それにしても、特に個別避難計画についての取り組みは遅れているのでないか。鋭意取り組んでほしい。
女川に原発事故が起こったら
原発事故からの避難の課題もある。女川原発事故では、避難は車やバスで栗原市等に移動することになっている。離島からは、船・ヘリコプターで移動しバスで栗原市などへ避難することになっている。このような計画の中で、避難行動要支援者の把握や個別避難計画の策定は可能か? 地域には、「再稼働がなければ考える必要なし」との意見があるのは当然だ。
女川の人口は6千人弱、24年4月時点では避難行動要支援者は1,546名、個別避難計画は手上げ方式で、同意のあった人が対象で84名に策定(策定率5.4%)している。

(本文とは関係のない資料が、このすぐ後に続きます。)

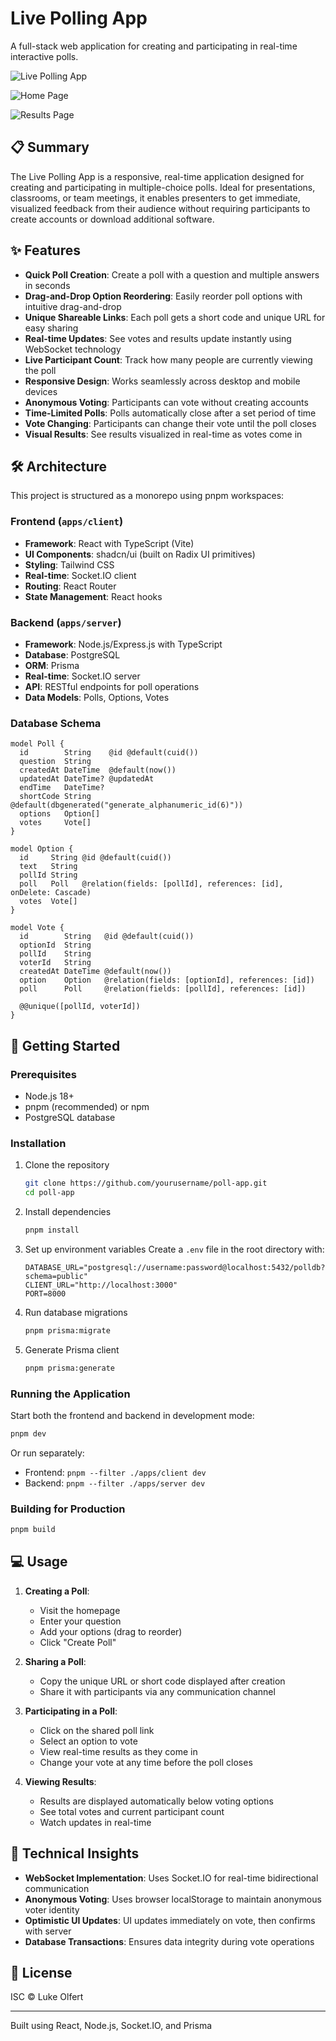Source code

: # Live Polling App

A full-stack web application for creating and participating in real-time interactive polls.

![Live Polling App](https://img.shields.io/badge/status-ready-brightgreen)

![Home Page](screenshots/home-page.png)

![Results Page](screenshots/results-page.png)

## 📋 Summary

The Live Polling App is a responsive, real-time application designed for creating and participating in multiple-choice polls. Ideal for presentations, classrooms, or team meetings, it enables presenters to get immediate, visualized feedback from their audience without requiring participants to create accounts or download additional software.

## ✨ Features

- **Quick Poll Creation**: Create a poll with a question and multiple answers in seconds
- **Drag-and-Drop Option Reordering**: Easily reorder poll options with intuitive drag-and-drop
- **Unique Shareable Links**: Each poll gets a short code and unique URL for easy sharing
- **Real-time Updates**: See votes and results update instantly using WebSocket technology
- **Live Participant Count**: Track how many people are currently viewing the poll
- **Responsive Design**: Works seamlessly across desktop and mobile devices
- **Anonymous Voting**: Participants can vote without creating accounts
- **Time-Limited Polls**: Polls automatically close after a set period of time
- **Vote Changing**: Participants can change their vote until the poll closes
- **Visual Results**: See results visualized in real-time as votes come in

## 🛠️ Architecture

This project is structured as a monorepo using pnpm workspaces:

### Frontend (`apps/client`)

- **Framework**: React with TypeScript (Vite)
- **UI Components**: shadcn/ui (built on Radix UI primitives)
- **Styling**: Tailwind CSS
- **Real-time**: Socket.IO client
- **Routing**: React Router
- **State Management**: React hooks

### Backend (`apps/server`)

- **Framework**: Node.js/Express.js with TypeScript
- **Database**: PostgreSQL
- **ORM**: Prisma
- **Real-time**: Socket.IO server
- **API**: RESTful endpoints for poll operations
- **Data Models**: Polls, Options, Votes

### Database Schema

```prisma
model Poll {
  id        String    @id @default(cuid())
  question  String
  createdAt DateTime  @default(now())
  updatedAt DateTime? @updatedAt
  endTime   DateTime?
  shortCode String    @default(dbgenerated("generate_alphanumeric_id(6)"))
  options   Option[]
  votes     Vote[]
}

model Option {
  id     String @id @default(cuid())
  text   String
  pollId String
  poll   Poll   @relation(fields: [pollId], references: [id], onDelete: Cascade)
  votes  Vote[]
}

model Vote {
  id        String   @id @default(cuid())
  optionId  String
  pollId    String
  voterId   String
  createdAt DateTime @default(now())
  option    Option   @relation(fields: [optionId], references: [id])
  poll      Poll     @relation(fields: [pollId], references: [id])
  
  @@unique([pollId, voterId])
}
```

## 🚀 Getting Started

### Prerequisites

- Node.js 18+
- pnpm (recommended) or npm
- PostgreSQL database

### Installation

1. Clone the repository

   ```bash
   git clone https://github.com/yourusername/poll-app.git
   cd poll-app
   ```

2. Install dependencies

   ```bash
   pnpm install
   ```

3. Set up environment variables
   Create a `.env` file in the root directory with:

   ```
   DATABASE_URL="postgresql://username:password@localhost:5432/polldb?schema=public"
   CLIENT_URL="http://localhost:3000"
   PORT=8000
   ```

4. Run database migrations

   ```bash
   pnpm prisma:migrate
   ```

5. Generate Prisma client

   ```bash
   pnpm prisma:generate
   ```

### Running the Application

Start both the frontend and backend in development mode:

```bash
pnpm dev
```

Or run separately:

- Frontend: `pnpm --filter ./apps/client dev`
- Backend: `pnpm --filter ./apps/server dev`

### Building for Production

```bash
pnpm build
```

## 💻 Usage

1. **Creating a Poll**:
   - Visit the homepage
   - Enter your question
   - Add your options (drag to reorder)
   - Click "Create Poll"

2. **Sharing a Poll**:
   - Copy the unique URL or short code displayed after creation
   - Share it with participants via any communication channel

3. **Participating in a Poll**:
   - Click on the shared poll link
   - Select an option to vote
   - View real-time results as they come in
   - Change your vote at any time before the poll closes

4. **Viewing Results**:
   - Results are displayed automatically below voting options
   - See total votes and current participant count
   - Watch updates in real-time

## 🧠 Technical Insights

- **WebSocket Implementation**: Uses Socket.IO for real-time bidirectional communication
- **Anonymous Voting**: Uses browser localStorage to maintain anonymous voter identity
- **Optimistic UI Updates**: UI updates immediately on vote, then confirms with server
- **Database Transactions**: Ensures data integrity during vote operations

## 📄 License

ISC © Luke Olfert

---

Built using React, Node.js, Socket.IO, and Prisma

現在の取り組み状況を女川町に電話で聞いてみた。現在の避難行動要支援者は約2000名、個別避難計画は84名とのことだった。この数字は昨年と変わりない。先ずはじめの避難先は在宅の方は支援者とともに、災害では避難所、原発事故では町内の防護施設とのことでした。そこから栗原市等に移動することになる。但し、移動により、体調を崩すような方は、防護施設に準備ができるまで留まることになる。数日そこで過ごすことになる。石巻の施設に電話を掛けたり、発信されている動画を見た。石巻の防護設備を備えた高齢者施設の担当者が不安に感じている。能登半島地震で防護設備を備えて施設が被災し、道路は寸断されそこにたどり着けなかったことだ。石巻の担当者は「やるしかない」と言っていた。やればなんとかなるというものでない。原発事故が起こると確実は対策はない。原発の稼働を止めるべきである。
避難訓練の実施を
女川町の担当者の話を聞いたり、発信されている文書を見たが、仮に個別避難計画がつくられても、これなら安心というより、原発事故が起こったとき、このような対応ができるか?という疑問だ。どうしても避難訓練は、特に避難行動要支援者に必要だ。先日の避難訓練では、個別避難計画の対象者は参加はなかった。

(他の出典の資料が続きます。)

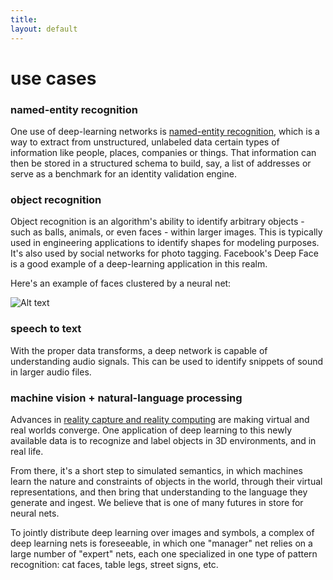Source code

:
 ```yaml
---
title: 
layout: default
---
```


# use cases

### named-entity recognition

One use of deep-learning networks is [named-entity recognition](https://en.wikipedia.org/wiki/Named-entity_recognition), which is a way to extract from unstructured, unlabeled data certain types of information like people, places, companies or things. That information can then be stored in a structured schema to build, say, a list of addresses or serve as a benchmark for an identity validation engine. 

### object recognition

Object recognition is an algorithm's ability to identify arbitrary objects - such as balls, animals, or even faces - within larger images. This is typically used in engineering applications to identify shapes for modeling purposes. It's also used by social networks for photo tagging. Facebook's Deep Face is a good example of a deep-learning application in this realm. 

Here's an example of faces clustered by a neural net:

![Alt text](../img/faces_tsne.jpg)

### speech to text

With the proper data transforms, a deep network is capable of understanding audio signals. This can be used to identify snippets of sound in larger audio files.

### machine vision + natural-language processing

Advances in [reality capture and reality computing](http://pando.com/2014/02/16/convergence-what-happens-when-virtual-realities-take-over/) are making virtual and real worlds converge. One application of deep learning to this newly available data is to recognize and label objects in 3D environments, and in real life. 

From there, it's a short step to simulated semantics, in which machines learn the nature and constraints of objects in the world, through their virtual representations, and then bring that understanding to the language they generate and ingest. We believe that is one of many futures in store for neural nets. 

To jointly distribute deep learning over images and symbols, a complex of deep learning nets is foreseeable, in which one "manager" net relies on a large number of "expert" nets, each one specialized in one type of pattern recognition: cat faces, table legs, street signs, etc.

東日本大震災を経験した宮城県、仙台市の避難行動要支援者、個別避難計画策定の取り組みは熱意が感じられない。
災害対策には、急いで個別避難計画をつくって欲しい
原発事故に対しては、個別避難計画を急いで。避難訓練を実施すること。原発稼働を止めるが確実な安全対策であることを確認すること。
〈 資料 〉 ”みやぎ県民センター ニュースレター95号” より
〈 主な参考文献 〉
〈 参考資料 〉
・避難行動要支援者の避難行動支援に関する取り組み指針。平成25年8月(令和3年5月改定)、内閣府(防災担当)。

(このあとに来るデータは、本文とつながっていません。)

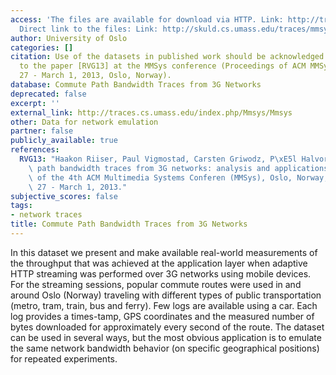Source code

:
 ```yaml
---
access: 'The files are available for download via HTTP. Link: http://traces.cs.umass.edu/index.php/Mmsys/Mmsys
  Direct link to the files: Link: http://skuld.cs.umass.edu/traces/mmsys/2013/pathbandwidth/'
author: University of Oslo
categories: []
citation: Use of the datasets in published work should be acknowledged by a full citation
  to the paper [RVG13] at the MMSys conference (Proceedings of ACM MMSys 13, February
  27 - March 1, 2013, Oslo, Norway).
database: Commute Path Bandwidth Traces from 3G Networks
deprecated: false
excerpt: ''
external_link: http://traces.cs.umass.edu/index.php/Mmsys/Mmsys
other: Data for network emulation
partner: false
publicly_available: true
references:
  RVG13: "Haakon Riiser, Paul Vigmostad, Carsten Griwodz, P\xE5l Halvorsen, Commute\
    \ path bandwidth traces from 3G networks: analysis and applications, Proceedings\
    \ of the 4th ACM Multimedia Systems Conferen (MMSys), Oslo, Norway, USA, February\
    \ 27 - March 1, 2013."
subjective_scores: false
tags:
- network traces
title: Commute Path Bandwidth Traces from 3G Networks
---
```


In this dataset we present and make available real-world measurements of the throughput that was achieved at the application layer when adaptive HTTP streaming was performed over 3G networks using mobile devices. For the streaming sessions, popular commute routes were used in and around Oslo (Norway) traveling with different types of public transportation (metro, tram, train, bus and ferry). Few logs are available using a car. Each log provides a times-tamp, GPS coordinates and the measured number of bytes downloaded for approximately every second of the route. The dataset can be used in several ways, but the most obvious application is to emulate the same network bandwidth behavior (on specific geographical positions) for repeated experiments.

・宮城県避難行動要支援者に対する支援ガイドライン、令和6年3月、宮城県(保健福祉部)
・能登半島地震から考える避難要支援者の個別避難計画づくり、みやぎ県民センター・ニ ュースレター、95号(2024年7月11日)
・北村龍男:提案:個別避難計画を介護サービス計画に含めること、宮医報、947号、2024年12月、1040-41頁。